12010M006 EUV Art06;
12010P/TXT Grundrechte Charta;
32009R1122 GAP-BeihilfenDV Art73;
62007CJ0555 Kücükdeveci VORAB;
AVG §13a;
AVG §37;
AVG §52;

Betreff

Der Verwaltungsgerichtshof hat durch den Vorsitzenden Senatspräsident Dr. Holeschofsky, Hofrat Dr.

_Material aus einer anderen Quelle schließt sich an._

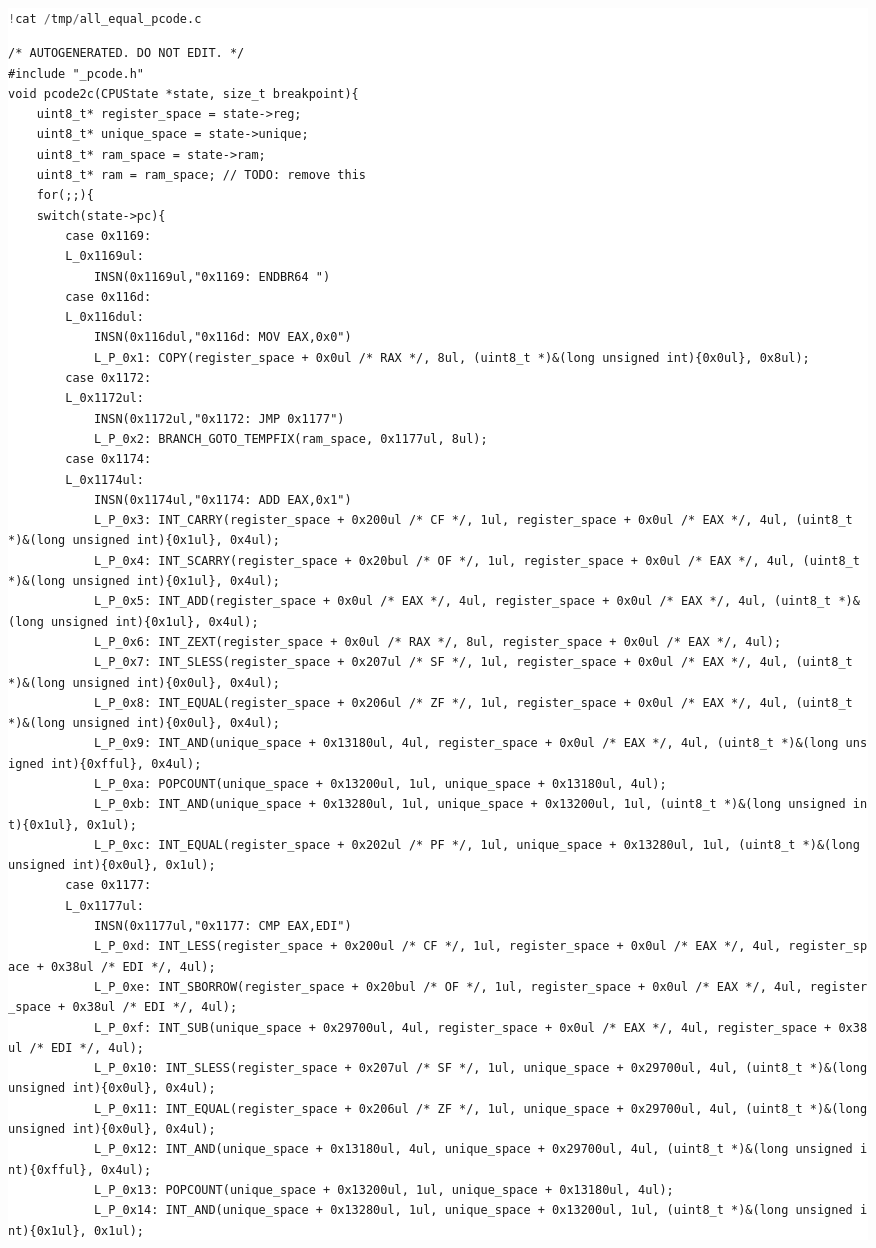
 ```python
!cat /tmp/all_equal_pcode.c
```

    /* AUTOGENERATED. DO NOT EDIT. */
    #include "_pcode.h"
    void pcode2c(CPUState *state, size_t breakpoint){
        uint8_t* register_space = state->reg; 
        uint8_t* unique_space = state->unique; 
        uint8_t* ram_space = state->ram;
        uint8_t* ram = ram_space; // TODO: remove this
        for(;;){
        switch(state->pc){
            case 0x1169:
            L_0x1169ul:
                INSN(0x1169ul,"0x1169: ENDBR64 ")
            case 0x116d:
            L_0x116dul:
                INSN(0x116dul,"0x116d: MOV EAX,0x0")
                L_P_0x1: COPY(register_space + 0x0ul /* RAX */, 8ul, (uint8_t *)&(long unsigned int){0x0ul}, 0x8ul);
            case 0x1172:
            L_0x1172ul:
                INSN(0x1172ul,"0x1172: JMP 0x1177")
                L_P_0x2: BRANCH_GOTO_TEMPFIX(ram_space, 0x1177ul, 8ul);
            case 0x1174:
            L_0x1174ul:
                INSN(0x1174ul,"0x1174: ADD EAX,0x1")
                L_P_0x3: INT_CARRY(register_space + 0x200ul /* CF */, 1ul, register_space + 0x0ul /* EAX */, 4ul, (uint8_t *)&(long unsigned int){0x1ul}, 0x4ul);
                L_P_0x4: INT_SCARRY(register_space + 0x20bul /* OF */, 1ul, register_space + 0x0ul /* EAX */, 4ul, (uint8_t *)&(long unsigned int){0x1ul}, 0x4ul);
                L_P_0x5: INT_ADD(register_space + 0x0ul /* EAX */, 4ul, register_space + 0x0ul /* EAX */, 4ul, (uint8_t *)&(long unsigned int){0x1ul}, 0x4ul);
                L_P_0x6: INT_ZEXT(register_space + 0x0ul /* RAX */, 8ul, register_space + 0x0ul /* EAX */, 4ul);
                L_P_0x7: INT_SLESS(register_space + 0x207ul /* SF */, 1ul, register_space + 0x0ul /* EAX */, 4ul, (uint8_t *)&(long unsigned int){0x0ul}, 0x4ul);
                L_P_0x8: INT_EQUAL(register_space + 0x206ul /* ZF */, 1ul, register_space + 0x0ul /* EAX */, 4ul, (uint8_t *)&(long unsigned int){0x0ul}, 0x4ul);
                L_P_0x9: INT_AND(unique_space + 0x13180ul, 4ul, register_space + 0x0ul /* EAX */, 4ul, (uint8_t *)&(long unsigned int){0xfful}, 0x4ul);
                L_P_0xa: POPCOUNT(unique_space + 0x13200ul, 1ul, unique_space + 0x13180ul, 4ul);
                L_P_0xb: INT_AND(unique_space + 0x13280ul, 1ul, unique_space + 0x13200ul, 1ul, (uint8_t *)&(long unsigned int){0x1ul}, 0x1ul);
                L_P_0xc: INT_EQUAL(register_space + 0x202ul /* PF */, 1ul, unique_space + 0x13280ul, 1ul, (uint8_t *)&(long unsigned int){0x0ul}, 0x1ul);
            case 0x1177:
            L_0x1177ul:
                INSN(0x1177ul,"0x1177: CMP EAX,EDI")
                L_P_0xd: INT_LESS(register_space + 0x200ul /* CF */, 1ul, register_space + 0x0ul /* EAX */, 4ul, register_space + 0x38ul /* EDI */, 4ul);
                L_P_0xe: INT_SBORROW(register_space + 0x20bul /* OF */, 1ul, register_space + 0x0ul /* EAX */, 4ul, register_space + 0x38ul /* EDI */, 4ul);
                L_P_0xf: INT_SUB(unique_space + 0x29700ul, 4ul, register_space + 0x0ul /* EAX */, 4ul, register_space + 0x38ul /* EDI */, 4ul);
                L_P_0x10: INT_SLESS(register_space + 0x207ul /* SF */, 1ul, unique_space + 0x29700ul, 4ul, (uint8_t *)&(long unsigned int){0x0ul}, 0x4ul);
                L_P_0x11: INT_EQUAL(register_space + 0x206ul /* ZF */, 1ul, unique_space + 0x29700ul, 4ul, (uint8_t *)&(long unsigned int){0x0ul}, 0x4ul);
                L_P_0x12: INT_AND(unique_space + 0x13180ul, 4ul, unique_space + 0x29700ul, 4ul, (uint8_t *)&(long unsigned int){0xfful}, 0x4ul);
                L_P_0x13: POPCOUNT(unique_space + 0x13200ul, 1ul, unique_space + 0x13180ul, 4ul);
                L_P_0x14: INT_AND(unique_space + 0x13280ul, 1ul, unique_space + 0x13200ul, 1ul, (uint8_t *)&(long unsigned int){0x1ul}, 0x1ul);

Köhler, die Hofrätin Mag. Dr. Zehetner, Hofrat Mag. Straßegger und Hofrätin Mag. Rossmeisel als Richter, im Beisein der Schriftführerin Mag. Fries, über die Beschwerde der J R in F, vertreten durch Dr. Roland Grilc, Mag. Rudolf Vouk und Dr. Maria Škof, Rechtsanwälte in 9020 Klagenfurt, Karfreitstraße 14/III, gegen den Bescheid des Bundesministers für Land- und Forstwirtschaft, Umwelt und Wasserwirtschaft vom 28. Dezember 2011, Zl. BMLFUW-LE.4.1.10/1457-I/7/2011, betreffend einheitliche Betriebsprämie, zu Recht erkannt:

Spruch

Die Beschwerde wird als unbegründet abgewiesen.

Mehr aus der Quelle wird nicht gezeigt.